Tuesday, August 31, 2010

PRIESTS SINGING THEIR PARTS AT MASS AS WELL AS THE LAITY SINGING THEIRS! ARE WE DOING IT?

Saint Joseph's Ordinary Form Mass with everything sung, priest and congregation parts included!
St. Joseph's Easter Sunday Latin Sung High Mass in the Extraordinary Form. Every part of it was sung by the schola/congregation and by me the priest! And we did a darn good job at it!

Below is the formal presentation that Msgr. Andrew Wadsworth gave to the Southeastern Liturgical Music Symposium in Atlanta, Georgia, on the topic of "Towards the Future – Singing the Mass."

It took me about 20 years into my ordination, around 2000 to realize that the Mass I was celebrating was not the way the Mass, at least the Sung Mass, should be celebrated. Sure, all the congregational parts were sung and we had hymns for the procession, offertory, communion and recession. It was not until we began a Sung Latin Mass in the Ordinary Form, facing the congregation, at the Church of the Most Holy Trinity in Augusta, GA, that I realized that we were actually singing the Mass for the first time. Our organist and music director Dr. Janet Hunt, FAGO, formed a men's schola for this once a month Latin High Mass. It was sung in pure Gregorian Chant, including the Introit, offertory, and Communion antiphons. A Latin motet was sung at the offertory and another Latin motet at the Communion. I chanted all my parts, including the "Sign of the Cross, greetings, preface dialogue and preface and collects. I found the Gregorian Chant to be a marvelous experience of truly entering into the spiritual aspect of the Mass.

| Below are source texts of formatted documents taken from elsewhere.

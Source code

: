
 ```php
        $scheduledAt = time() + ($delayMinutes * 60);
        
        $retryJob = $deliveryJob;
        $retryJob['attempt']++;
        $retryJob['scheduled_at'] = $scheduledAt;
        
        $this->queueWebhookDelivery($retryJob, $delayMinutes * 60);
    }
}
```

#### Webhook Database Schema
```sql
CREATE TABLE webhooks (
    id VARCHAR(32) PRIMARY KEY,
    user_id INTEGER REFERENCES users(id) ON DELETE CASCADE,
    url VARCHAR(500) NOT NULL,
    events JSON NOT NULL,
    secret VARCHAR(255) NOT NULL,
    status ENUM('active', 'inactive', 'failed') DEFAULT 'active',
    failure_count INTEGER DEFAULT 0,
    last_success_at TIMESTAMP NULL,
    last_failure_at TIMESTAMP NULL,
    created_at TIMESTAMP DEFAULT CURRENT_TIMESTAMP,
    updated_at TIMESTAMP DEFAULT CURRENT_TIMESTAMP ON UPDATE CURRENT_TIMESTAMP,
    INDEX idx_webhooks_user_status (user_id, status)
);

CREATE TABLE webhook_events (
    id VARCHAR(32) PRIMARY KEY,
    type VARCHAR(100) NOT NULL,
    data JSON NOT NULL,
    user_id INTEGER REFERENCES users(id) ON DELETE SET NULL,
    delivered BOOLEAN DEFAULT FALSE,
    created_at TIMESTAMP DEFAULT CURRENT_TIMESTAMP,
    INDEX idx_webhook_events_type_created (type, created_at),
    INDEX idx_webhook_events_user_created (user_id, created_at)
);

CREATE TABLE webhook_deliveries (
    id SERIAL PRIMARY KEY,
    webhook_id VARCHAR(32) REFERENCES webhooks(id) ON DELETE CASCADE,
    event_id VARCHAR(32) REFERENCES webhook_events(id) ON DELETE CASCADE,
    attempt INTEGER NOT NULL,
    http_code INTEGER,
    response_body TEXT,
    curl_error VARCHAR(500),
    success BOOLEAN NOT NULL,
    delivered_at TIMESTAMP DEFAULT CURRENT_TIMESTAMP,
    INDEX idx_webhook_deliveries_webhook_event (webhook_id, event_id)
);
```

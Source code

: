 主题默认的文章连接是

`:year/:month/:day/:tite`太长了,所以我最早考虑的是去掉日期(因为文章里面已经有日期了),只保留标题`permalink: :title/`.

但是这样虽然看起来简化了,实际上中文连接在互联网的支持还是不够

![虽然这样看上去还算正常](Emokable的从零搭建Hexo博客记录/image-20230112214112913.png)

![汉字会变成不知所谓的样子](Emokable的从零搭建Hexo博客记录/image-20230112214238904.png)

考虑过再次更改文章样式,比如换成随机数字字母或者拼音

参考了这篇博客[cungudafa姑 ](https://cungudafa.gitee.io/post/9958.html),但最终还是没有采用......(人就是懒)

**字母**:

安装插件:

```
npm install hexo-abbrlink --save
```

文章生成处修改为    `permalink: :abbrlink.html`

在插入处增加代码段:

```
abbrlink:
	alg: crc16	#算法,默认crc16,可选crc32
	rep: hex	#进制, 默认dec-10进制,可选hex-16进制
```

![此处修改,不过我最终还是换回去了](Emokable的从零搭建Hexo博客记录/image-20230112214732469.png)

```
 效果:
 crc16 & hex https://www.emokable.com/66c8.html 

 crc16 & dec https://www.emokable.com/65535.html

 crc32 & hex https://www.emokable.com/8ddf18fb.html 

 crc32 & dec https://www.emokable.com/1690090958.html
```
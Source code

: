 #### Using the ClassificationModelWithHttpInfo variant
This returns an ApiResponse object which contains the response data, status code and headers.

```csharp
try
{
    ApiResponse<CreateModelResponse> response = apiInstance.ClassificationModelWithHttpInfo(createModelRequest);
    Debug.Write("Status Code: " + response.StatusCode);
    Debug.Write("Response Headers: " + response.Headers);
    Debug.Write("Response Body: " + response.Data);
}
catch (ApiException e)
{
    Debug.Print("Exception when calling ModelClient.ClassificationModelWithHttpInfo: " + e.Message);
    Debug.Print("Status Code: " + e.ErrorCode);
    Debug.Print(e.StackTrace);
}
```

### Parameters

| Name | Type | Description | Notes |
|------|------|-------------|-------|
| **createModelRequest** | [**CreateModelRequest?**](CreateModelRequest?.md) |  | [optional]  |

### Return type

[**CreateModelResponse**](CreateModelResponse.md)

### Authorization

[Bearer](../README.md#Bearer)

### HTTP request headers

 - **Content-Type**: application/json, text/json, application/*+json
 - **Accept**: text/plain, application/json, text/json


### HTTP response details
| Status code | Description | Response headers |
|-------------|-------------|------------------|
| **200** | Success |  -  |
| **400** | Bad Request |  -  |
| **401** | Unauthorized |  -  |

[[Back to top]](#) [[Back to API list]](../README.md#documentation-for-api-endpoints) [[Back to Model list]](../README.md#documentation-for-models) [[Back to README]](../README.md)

After I arrived in Macon in 2004, I missed the Latin Mass. Then in 2007 Pope Benedict allowed for the Extraordinary Form of the Mass. I charged our music director and organist, Ms. Nelda Chapman to form a men's schola to sing the Gregorian chant parts of this Mass. Once again, we're singing the Mass and I'm doing my part, but now with the EF Mass, I've learned the more archaic note delineation for the preface that is in the 1962 missal. We are singing the Mass, not just singing songs at the Mass.

Below, Msgr. Wadsworth said that in the typical pre-Vatican II parish, the Sung High Mass was not the norm but only celebrated for special events. Most Masses were low Masses, meaning none of the parts of the Mass were sung, but vernacular hymns only at the entrance, offertory, communion and recessional. This four hymn construct was carried over into the reformed Mass after Vatican II. However, I think that most parishes today sing the Mass, except for the official antiphons and the priest's parts. So I'm not sure I agree with him altogether.

I'm not sure I agree with him either that in pre-Vatican II parishes that only low Masses were offered. At least in the south, I think there was one high Mass every Sunday with choir that sang all the parts. I could be wrong and those of you out there who can remember please let me know. I know that as I child, my father took us to the 8:00 AM low Mass every Sunday. But I also remember that our parish, St. Joseph in Augusta, had a 10:00 AM High Mass every Sunday with choir, because I remember going to it occasionally.

Does anyone know what the practice was in their parish prior to Vatican II?

And what about singing the whole Mass, priest and congregation parts to include also the official introit, offertory, and Communion antiphon but with an English chant in the Ordinary Form? We do it here (minus the official introit and offertory) every Sunday at our 9:30 AM and 12:10 PM Masses. Fr. Justin and I sing our parts and all of them and I think somewhat well, without trying to be a braggart.
Towards the Future: Singing the Mass by Msgr. Andrew Wadsworth

1 comment:

Marc said...

I wasn't around in the good times when all Masses were in Latin, but isn't there an option for a sung Latin low Mass - the Missa Cantata? That would involve one priest singing the entire Mass in Latin and the congregation/altar servers singing the responses, right?

It seems like both now and pre-Vatican II it would be difficult for a lot of parishes to have the necessary people to pull off a High Mass every Sunday, which might explain the Missa Cantata (seems more "high" given the singing, but doesn't require additional ordained personnel).

I'm no expert, though, as I'm still trying to learn all this stuff - I was born too late!

But seriously, Father, I really appreciate your learning and saying the Latin Mass here at St. Joseph. We should have a Latin Mass every Sunday! You can do it! PLEASE!

(Looking forward to today's Latin Low Mass, by the way! Thank you, Fr. McDonald!)